> **Exercise goal**
Copy each line of the records below that has "NDWoodCompany" in it.

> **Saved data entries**

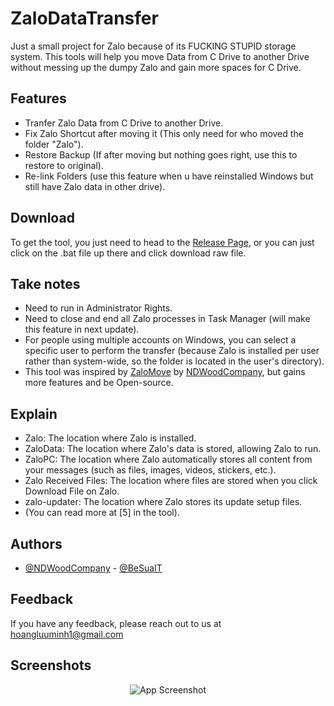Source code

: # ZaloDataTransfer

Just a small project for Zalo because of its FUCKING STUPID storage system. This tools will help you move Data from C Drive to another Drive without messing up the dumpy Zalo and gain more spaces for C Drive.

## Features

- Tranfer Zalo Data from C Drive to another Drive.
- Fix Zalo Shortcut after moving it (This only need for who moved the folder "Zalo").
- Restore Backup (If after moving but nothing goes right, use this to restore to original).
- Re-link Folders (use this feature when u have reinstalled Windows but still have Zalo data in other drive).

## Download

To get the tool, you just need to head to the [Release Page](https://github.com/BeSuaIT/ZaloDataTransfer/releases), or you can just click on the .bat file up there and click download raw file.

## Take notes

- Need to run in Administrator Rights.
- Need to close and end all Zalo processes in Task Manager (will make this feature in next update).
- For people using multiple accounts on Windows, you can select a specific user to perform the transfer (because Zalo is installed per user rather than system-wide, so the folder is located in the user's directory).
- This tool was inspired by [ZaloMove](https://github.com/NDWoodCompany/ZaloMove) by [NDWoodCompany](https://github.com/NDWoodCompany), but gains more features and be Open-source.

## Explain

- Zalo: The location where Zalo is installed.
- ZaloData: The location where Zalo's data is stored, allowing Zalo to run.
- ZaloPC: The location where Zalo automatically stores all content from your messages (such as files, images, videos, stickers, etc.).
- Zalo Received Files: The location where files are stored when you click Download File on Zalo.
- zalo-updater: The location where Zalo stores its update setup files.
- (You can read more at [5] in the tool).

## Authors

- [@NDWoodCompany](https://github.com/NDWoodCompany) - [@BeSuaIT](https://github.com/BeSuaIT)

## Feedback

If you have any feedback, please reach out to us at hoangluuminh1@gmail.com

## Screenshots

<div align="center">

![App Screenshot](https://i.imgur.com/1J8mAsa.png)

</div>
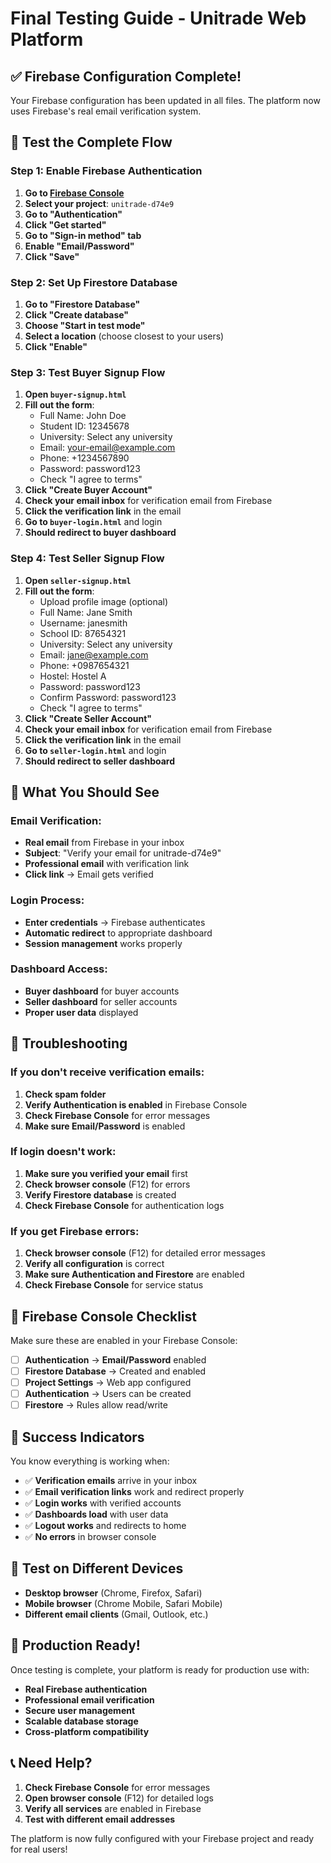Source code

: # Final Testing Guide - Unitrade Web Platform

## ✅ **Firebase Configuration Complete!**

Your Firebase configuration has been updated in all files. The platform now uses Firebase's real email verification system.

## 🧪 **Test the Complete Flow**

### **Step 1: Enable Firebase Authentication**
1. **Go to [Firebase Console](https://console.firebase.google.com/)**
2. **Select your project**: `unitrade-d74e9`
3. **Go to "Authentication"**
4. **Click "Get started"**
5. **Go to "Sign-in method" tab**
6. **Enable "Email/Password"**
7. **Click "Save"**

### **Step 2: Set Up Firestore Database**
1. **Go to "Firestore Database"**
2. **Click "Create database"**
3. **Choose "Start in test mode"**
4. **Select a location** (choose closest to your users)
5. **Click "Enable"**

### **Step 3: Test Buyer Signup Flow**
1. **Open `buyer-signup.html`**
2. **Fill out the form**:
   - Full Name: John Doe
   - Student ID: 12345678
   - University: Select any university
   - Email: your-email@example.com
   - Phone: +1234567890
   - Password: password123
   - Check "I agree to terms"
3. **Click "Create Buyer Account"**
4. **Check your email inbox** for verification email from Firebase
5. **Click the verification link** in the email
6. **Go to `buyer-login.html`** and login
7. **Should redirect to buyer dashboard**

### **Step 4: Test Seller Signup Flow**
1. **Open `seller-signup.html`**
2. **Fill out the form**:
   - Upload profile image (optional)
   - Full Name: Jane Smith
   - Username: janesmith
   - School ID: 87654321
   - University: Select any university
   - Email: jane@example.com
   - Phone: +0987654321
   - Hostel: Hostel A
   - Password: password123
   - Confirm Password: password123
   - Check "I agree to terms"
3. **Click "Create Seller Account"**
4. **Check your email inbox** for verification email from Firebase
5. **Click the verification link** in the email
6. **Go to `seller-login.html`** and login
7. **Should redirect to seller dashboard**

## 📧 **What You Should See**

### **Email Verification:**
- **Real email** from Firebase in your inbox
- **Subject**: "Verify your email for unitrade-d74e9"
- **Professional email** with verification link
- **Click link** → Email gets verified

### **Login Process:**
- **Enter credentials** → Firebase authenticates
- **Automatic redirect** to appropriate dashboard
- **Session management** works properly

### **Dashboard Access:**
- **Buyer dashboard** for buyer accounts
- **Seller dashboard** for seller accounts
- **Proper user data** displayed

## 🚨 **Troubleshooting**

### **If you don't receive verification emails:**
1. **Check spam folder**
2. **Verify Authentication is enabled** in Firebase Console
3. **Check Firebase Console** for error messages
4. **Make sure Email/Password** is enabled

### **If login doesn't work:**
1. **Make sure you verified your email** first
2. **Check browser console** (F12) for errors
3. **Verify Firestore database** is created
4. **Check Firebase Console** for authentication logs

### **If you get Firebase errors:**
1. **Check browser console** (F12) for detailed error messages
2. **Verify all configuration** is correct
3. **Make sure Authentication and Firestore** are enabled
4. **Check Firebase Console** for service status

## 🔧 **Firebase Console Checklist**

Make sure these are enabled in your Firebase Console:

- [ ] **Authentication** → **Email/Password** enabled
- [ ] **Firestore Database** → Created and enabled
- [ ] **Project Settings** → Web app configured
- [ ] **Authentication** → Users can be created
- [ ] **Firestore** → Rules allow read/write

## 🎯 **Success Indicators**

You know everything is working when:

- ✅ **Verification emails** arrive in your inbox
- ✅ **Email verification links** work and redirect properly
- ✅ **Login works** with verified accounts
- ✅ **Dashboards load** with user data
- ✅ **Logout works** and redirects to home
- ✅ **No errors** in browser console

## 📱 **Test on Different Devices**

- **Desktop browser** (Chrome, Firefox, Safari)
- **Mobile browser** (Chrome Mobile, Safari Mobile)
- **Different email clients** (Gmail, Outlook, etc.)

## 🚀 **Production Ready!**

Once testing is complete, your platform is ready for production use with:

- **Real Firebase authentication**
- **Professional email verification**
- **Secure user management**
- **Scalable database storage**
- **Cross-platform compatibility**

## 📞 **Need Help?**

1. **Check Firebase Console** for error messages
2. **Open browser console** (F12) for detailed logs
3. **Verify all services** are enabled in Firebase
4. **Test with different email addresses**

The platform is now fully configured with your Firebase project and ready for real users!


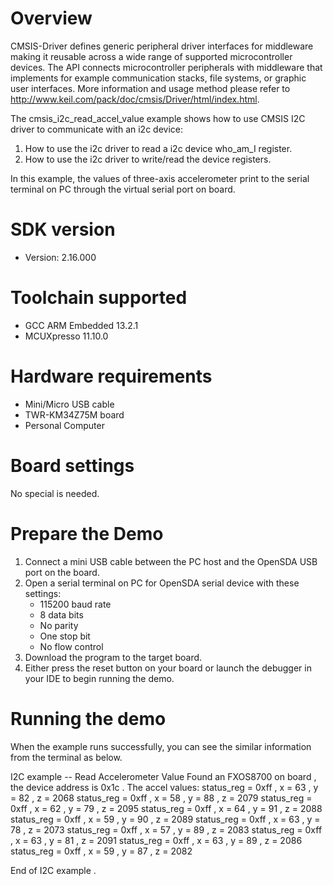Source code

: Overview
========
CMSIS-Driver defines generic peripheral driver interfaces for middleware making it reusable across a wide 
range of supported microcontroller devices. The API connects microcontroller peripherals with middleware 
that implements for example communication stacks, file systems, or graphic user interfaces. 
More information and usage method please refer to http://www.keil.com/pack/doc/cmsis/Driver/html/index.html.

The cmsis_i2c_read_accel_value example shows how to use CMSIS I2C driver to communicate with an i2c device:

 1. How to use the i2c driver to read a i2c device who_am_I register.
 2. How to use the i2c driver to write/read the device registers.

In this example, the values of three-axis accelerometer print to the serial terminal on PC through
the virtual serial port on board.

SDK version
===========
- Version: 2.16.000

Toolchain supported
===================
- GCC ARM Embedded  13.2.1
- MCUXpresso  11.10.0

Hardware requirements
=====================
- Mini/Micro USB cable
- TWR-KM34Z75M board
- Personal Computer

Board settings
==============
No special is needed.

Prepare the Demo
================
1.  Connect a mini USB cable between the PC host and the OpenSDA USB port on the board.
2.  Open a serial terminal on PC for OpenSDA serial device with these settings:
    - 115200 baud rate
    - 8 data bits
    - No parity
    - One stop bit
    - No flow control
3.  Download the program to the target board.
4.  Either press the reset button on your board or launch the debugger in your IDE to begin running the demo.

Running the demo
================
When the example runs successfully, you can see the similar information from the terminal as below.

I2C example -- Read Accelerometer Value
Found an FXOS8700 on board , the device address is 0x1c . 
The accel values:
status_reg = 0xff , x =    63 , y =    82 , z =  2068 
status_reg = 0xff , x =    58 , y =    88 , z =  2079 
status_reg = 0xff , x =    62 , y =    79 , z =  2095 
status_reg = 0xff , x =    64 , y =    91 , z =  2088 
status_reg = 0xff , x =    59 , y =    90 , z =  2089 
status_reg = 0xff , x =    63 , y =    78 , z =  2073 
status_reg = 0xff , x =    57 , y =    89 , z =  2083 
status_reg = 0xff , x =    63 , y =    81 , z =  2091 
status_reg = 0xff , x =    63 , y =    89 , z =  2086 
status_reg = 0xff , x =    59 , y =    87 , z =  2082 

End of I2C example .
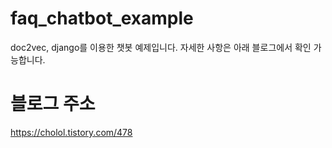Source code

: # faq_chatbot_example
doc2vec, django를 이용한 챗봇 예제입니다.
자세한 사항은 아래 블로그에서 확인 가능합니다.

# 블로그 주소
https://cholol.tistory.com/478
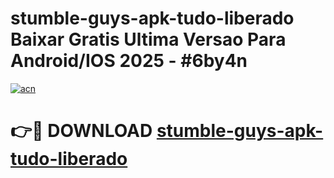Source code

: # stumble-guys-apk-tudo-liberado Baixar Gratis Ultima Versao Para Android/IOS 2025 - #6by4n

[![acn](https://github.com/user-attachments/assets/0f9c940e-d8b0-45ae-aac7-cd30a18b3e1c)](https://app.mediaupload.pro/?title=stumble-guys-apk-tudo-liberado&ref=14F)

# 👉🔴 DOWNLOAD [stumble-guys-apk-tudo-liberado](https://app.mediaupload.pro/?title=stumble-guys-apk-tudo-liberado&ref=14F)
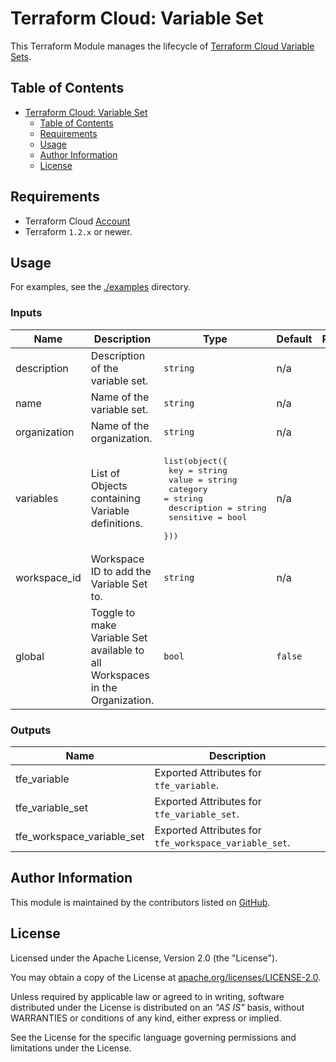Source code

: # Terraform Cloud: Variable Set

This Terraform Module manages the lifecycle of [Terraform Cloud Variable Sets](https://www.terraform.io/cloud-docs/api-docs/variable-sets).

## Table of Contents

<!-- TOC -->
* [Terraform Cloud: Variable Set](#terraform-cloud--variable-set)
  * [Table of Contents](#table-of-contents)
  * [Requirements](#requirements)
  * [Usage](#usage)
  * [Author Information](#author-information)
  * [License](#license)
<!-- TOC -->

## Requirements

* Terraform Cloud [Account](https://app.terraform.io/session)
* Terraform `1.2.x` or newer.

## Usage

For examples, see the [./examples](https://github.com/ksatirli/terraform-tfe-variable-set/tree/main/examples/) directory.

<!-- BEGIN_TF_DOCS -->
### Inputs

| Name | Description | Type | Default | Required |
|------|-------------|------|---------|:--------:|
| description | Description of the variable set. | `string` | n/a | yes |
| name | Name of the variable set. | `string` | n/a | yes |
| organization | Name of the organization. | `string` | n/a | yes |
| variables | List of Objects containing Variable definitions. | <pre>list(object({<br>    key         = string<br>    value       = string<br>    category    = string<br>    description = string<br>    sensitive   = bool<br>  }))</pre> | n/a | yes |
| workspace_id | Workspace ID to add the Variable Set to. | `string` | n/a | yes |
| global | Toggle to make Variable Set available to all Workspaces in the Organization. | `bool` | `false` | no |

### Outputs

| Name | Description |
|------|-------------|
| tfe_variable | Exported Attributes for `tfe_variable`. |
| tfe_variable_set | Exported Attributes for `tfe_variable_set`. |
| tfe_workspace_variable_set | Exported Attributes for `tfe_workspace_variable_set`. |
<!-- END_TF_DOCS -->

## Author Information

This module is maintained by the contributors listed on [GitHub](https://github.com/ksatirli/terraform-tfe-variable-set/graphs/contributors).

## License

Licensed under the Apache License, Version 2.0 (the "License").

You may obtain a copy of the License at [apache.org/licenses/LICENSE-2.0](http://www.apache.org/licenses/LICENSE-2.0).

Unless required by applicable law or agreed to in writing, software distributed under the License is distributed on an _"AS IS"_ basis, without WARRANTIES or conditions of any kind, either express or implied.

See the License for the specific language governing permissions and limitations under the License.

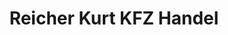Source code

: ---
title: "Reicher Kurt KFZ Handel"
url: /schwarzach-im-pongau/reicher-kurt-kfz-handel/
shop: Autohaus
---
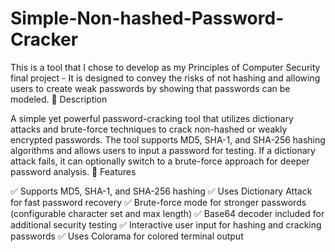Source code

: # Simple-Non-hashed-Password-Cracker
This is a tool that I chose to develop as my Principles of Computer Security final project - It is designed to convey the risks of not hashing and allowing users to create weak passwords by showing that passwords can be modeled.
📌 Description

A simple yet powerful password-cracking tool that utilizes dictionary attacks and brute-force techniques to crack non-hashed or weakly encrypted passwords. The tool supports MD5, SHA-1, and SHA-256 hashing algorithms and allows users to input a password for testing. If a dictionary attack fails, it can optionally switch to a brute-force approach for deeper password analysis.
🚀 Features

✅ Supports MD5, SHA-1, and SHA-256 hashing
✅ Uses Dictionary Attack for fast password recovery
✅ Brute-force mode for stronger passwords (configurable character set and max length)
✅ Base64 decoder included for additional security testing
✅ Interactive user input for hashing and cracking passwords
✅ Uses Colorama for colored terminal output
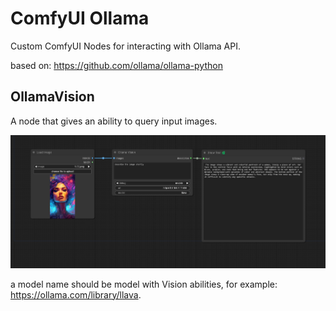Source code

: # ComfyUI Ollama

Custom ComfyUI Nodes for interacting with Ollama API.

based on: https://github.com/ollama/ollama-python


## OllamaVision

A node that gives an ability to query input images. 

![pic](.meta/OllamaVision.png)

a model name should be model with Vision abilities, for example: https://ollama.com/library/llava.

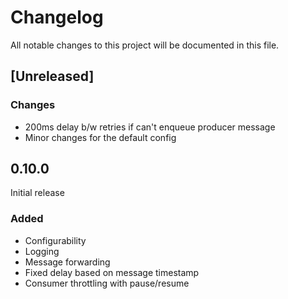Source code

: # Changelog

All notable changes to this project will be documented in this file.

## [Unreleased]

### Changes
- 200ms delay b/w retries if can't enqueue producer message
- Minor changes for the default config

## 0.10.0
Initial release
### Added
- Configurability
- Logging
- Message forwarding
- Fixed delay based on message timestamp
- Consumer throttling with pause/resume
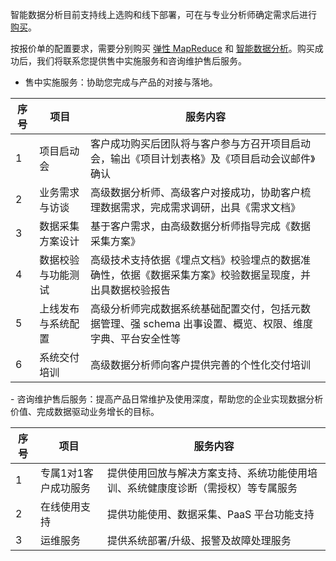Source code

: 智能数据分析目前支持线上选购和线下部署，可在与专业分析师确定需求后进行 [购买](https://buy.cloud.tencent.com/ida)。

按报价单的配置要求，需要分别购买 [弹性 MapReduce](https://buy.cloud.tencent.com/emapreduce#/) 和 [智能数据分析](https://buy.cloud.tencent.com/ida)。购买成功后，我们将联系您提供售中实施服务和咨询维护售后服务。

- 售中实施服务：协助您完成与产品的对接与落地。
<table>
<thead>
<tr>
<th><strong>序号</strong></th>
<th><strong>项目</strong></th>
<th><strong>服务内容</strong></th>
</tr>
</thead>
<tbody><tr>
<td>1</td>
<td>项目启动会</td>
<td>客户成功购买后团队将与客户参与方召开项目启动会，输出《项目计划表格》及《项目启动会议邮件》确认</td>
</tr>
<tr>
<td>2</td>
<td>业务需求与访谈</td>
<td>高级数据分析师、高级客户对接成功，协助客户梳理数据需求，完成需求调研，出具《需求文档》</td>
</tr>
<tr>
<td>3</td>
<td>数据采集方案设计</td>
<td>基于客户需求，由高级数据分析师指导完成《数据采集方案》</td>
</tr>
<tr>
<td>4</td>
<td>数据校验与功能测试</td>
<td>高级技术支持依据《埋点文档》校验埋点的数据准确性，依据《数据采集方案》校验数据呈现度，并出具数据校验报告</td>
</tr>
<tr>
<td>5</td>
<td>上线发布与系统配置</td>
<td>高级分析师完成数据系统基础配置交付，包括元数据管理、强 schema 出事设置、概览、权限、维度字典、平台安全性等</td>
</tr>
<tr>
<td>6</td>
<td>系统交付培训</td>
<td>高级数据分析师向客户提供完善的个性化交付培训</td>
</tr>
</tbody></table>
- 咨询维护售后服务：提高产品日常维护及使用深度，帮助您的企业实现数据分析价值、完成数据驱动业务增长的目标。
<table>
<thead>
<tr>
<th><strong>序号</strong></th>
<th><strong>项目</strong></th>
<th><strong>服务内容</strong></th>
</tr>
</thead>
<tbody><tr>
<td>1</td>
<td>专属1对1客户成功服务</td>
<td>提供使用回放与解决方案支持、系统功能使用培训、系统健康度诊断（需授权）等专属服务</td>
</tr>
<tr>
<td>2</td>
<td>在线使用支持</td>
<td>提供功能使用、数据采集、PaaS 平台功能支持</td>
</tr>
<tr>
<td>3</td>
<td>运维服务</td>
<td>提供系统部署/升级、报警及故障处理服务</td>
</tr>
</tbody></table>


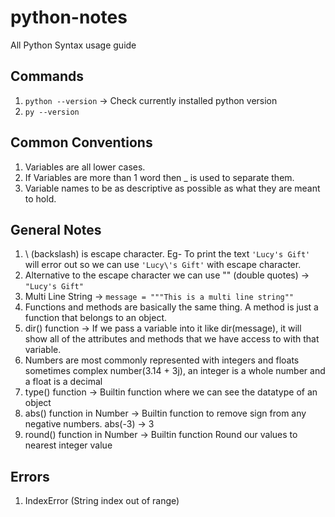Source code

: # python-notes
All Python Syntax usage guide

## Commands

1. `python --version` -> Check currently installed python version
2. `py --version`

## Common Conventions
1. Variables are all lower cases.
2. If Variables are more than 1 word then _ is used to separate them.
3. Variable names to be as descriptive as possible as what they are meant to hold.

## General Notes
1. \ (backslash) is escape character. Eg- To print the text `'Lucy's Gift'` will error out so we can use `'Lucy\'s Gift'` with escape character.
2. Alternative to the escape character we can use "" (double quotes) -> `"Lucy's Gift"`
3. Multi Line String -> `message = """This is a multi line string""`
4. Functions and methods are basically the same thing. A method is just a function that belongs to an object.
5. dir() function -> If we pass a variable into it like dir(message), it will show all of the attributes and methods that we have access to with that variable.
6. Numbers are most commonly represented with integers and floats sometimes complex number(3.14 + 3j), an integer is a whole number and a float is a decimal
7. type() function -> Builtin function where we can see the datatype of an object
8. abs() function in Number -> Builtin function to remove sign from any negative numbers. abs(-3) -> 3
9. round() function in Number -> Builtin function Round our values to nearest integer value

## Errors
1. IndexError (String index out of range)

> **Answer area**
- This tool was inspired by [ZaloMove](https://github.com/NDWoodCompany/ZaloMove) by [NDWoodCompany](https://github.com/NDWoodCompany), but gains more features and be Open-source.
- [@NDWoodCompany](https://github.com/NDWoodCompany) - [@BeSuaIT](https://github.com/BeSuaIT)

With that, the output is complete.